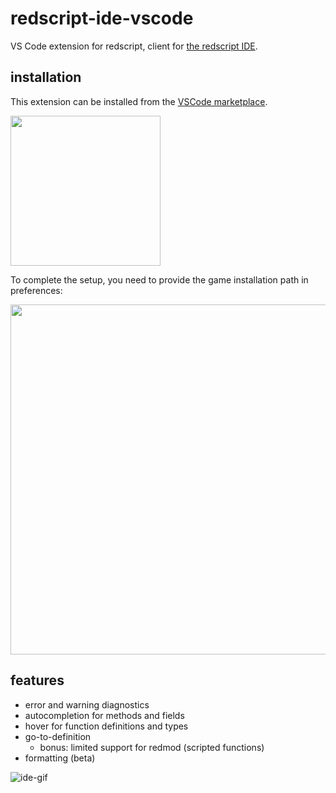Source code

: # redscript-ide-vscode
VS Code extension for redscript, client for [the redscript IDE](https://github.com/jac3km4/redscript-ide).

## installation

This extension can be installed from the [VSCode marketplace](https://marketplace.visualstudio.com/items?itemName=jac3km4.redscript-ide-vscode).

<img src="https://github.com/jac3km4/redscript/assets/11986158/04dc3c66-fd1b-4198-b365-8875e850c602"  width="240" />

To complete the setup, you need to provide the game installation path in preferences:

<img src="https://user-images.githubusercontent.com/11986158/189502554-4feb3761-5b28-4db7-a459-66754eed6227.png" width="560" />

## features
- error and warning diagnostics
- autocompletion for methods and fields
- hover for function definitions and types
- go-to-definition
  - bonus: limited support for redmod (scripted functions)
- formatting (beta)

![ide-gif](https://user-images.githubusercontent.com/11986158/135734766-b5423e2c-cf47-4836-97ba-5c771cef7cf2.gif)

★ ★ ★ ★ ★

Wherever a line of the listing above contains the string "https", copy that line.

VS Code extension for redscript, client for [the redscript IDE](https://github.com/jac3km4/redscript-ide).
This extension can be installed from the [VSCode marketplace](https://marketplace.visualstudio.com/items?itemName=jac3km4.redscript-ide-vscode).
<img src="https://github.com/jac3km4/redscript/assets/11986158/04dc3c66-fd1b-4198-b365-8875e850c602"  width="240" />
<img src="https://user-images.githubusercontent.com/11986158/189502554-4feb3761-5b28-4db7-a459-66754eed6227.png" width="560" />
![ide-gif](https://user-images.githubusercontent.com/11986158/135734766-b5423e2c-cf47-4836-97ba-5c771cef7cf2.gif)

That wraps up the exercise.